Nerve Growth Factor Gene Therapy
Mark Tuszynski, at the University of California, San Diego, explores the potential of delivering nerve growth factor specifically to cholinergic neurons of the forebrain’s nucleus basalis to protect neurons against degeneration in Alzheimer disease. Tuszynski has for years persisted against skeptics who maintain that his method of choice—gene therapy in the brain—is not ready for prime time, too dangerous, too expensive, and too high-tech. All of that might be so, except the approach looks like it might just work. That, at least, is where things stand currently.
Tuszynski noted that prior work on models ranging from aging to injury, excitotoxicity, and amyloid overexpression all substantiate the rationale of using nerve growth factor in an effort to stem neuronal death and support repair. The leap to success in humans, Tuszynski believes, hinges on delivering this potent agent to its designated area but nowhere else. Last year, Alzforum covered formal publication of phase 1 results, to 22 months of follow-up. In Madrid, Tuszynski added data for up to five years after the beginning of this trial.
This far out, the procedure appears safe when administered under anesthesia, causing no pain or weight loss. As is typical during neurosurgical procedures, the patients initially were awake during the surgery; however, having AD, some forgot to stay still and moved, causing one person’s death 5 weeks later from deep vein thrombosis following a brain hemorrhage. The person’s autopsy results suggested robust NGF expression and cholinergic axons sprouting into the graft area. “There was a classic trophic response to NGF, so AD neurons can respond to this growth factor in the aged brain,” Tuszynski said. Subsequent surgeries were done under anesthesia, without complication.

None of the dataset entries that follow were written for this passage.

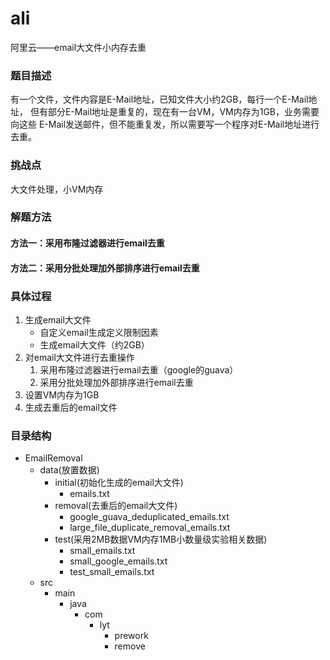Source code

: # ali
阿里云——email大文件小内存去重

### 题目描述
  有一个文件，文件内容是E-Mail地址，已知文件大小约2GB，每行一个E-Mail地址， 但有部分E-Mail地址是重复的，现在有一台VM，VM内存为1GB，业务需要向这些 E-Mail发送邮件，但不能重复发，所以需要写一个程序对E-Mail地址进行去重。
### 挑战点
  大文件处理，小VM内存
### 解题方法
  #### 方法一：采用布隆过滤器进行email去重
  #### 方法二：采用分批处理加外部排序进行email去重
### 具体过程
1. 生成email大文件
     - 自定义email生成定义限制因素
     - 生成email大文件（约2GB）
2. 对email大文件进行去重操作
	  1. 采用布隆过滤器进行email去重（google的guava）
    2. 采用分批处理加外部排序进行email去重
3. 设置VM内存为1GB
4. 生成去重后的email文件
### 目录结构
* EmailRemoval
  * data(放置数据)
    * initial(初始化生成的email大文件)
      * emails.txt
    * removal(去重后的email大文件)
      * google_guava_deduplicated_emails.txt
      * large_file_duplicate_removal_emails.txt
    * test(采用2MB数据VM内存1MB小数量级实验相关数据)
      * small_emails.txt
      * small_google_emails.txt
      * test_small_emails.txt
  * src
    * main
      * java
        * com
          * lyt
            * prework
            * remove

The long-term data showed that the patients who received bilateral injections of NGF-releasing cells maintained stable cognitive performance in MMSE and ADAS-Cog, as well as their ability to live independently. Patients who received injections into only one side of their brain declined on these scores. While Tuszynski considers these data encouraging, he noted that the absence of controls and the small number of patients preclude stronger conclusions. At this stage, Ceregene, a California biotech company he co-founded, has filed an investigational new drug (IND) application with the FDA for a phase 1/2 trial. Pending approval, it will test a new gene delivery method using adeno-associated virus (AAV), not the older method of using a patient’s own, individually engineered fibroblasts. The AAV method hopefully will prove to be simpler and ensure sustained gene expression over time, Tuszynski noted. In addition, six patients have been enrolled in a phase 1 trial overseen by David Bennett at Rush University Medical Center in Chicago, and Ceregene is planning a 50-patient phase 2 trial with sham surgery controls, Tuszynski said.—Gabrielle Strobel.